No, anyone can get the prizes.

Shitty problemset!

Really awesome problem set. Especially team division was really cool.

Hope you won't host similar contests on codeforces.

Can we get an editorial for the contest?

Suppose that a given polygon has $$$n$$$ sides of length $$$1$$$. Then, using the Law of Cosines, we find that the polygon generated from its midpoints will have side-length equal to $$$\frac{1}{2^2} + \frac{1}{2^2} - 2 \cdot \frac{1}{2^2} \cdot \cos \left(\pi - \frac{2\pi}{n} \right) = \frac{1}{2} \left( 1 - \cos \left( \frac{(n-2)\pi}{n} \right) \right).$$$

Since these two polygons are similar, we can find the ratio of their areas by squaring the ratio of their side-lengths. From here, knowing that the fraction of points visible to the first player is $$$1$$$ and knowing the ratio of the areas between any two successive shapes, we can compute the answer using the formula for the sum of an infinite geometric series.

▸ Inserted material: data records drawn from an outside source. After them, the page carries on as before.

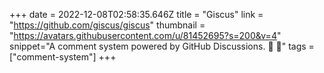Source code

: +++
date = 2022-12-08T02:58:35.646Z
title = "Giscus"
link = "https://github.com/giscus/giscus"
thumbnail = "https://avatars.githubusercontent.com/u/81452695?s=200&v=4"
snippet="A comment system powered by GitHub Discussions. 💬 💎"
tags = ["comment-system"]
+++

Ratings will change after the April Long contest is over.

I will explain the way i solved it.

Sort according to (Skill, Count) in ascending order. For each index i from 1 to N. consider ith Score as the min possible Score that is in Set B. So, You will get only one way of arranging i.e. (In Set A — indexes 1 to i-1 because if any index j < i is in set B means jth value will be the min and not ith, In Set B — indexes i to N because if any j > i is in set A, jth value can't divide ith value). So while calculating for each index i you need Prefix Lcm of i-1 and Suffix Gcd of i to solve this.

link to my code.

Though it is not a complete editorial, it might give you idea to solve.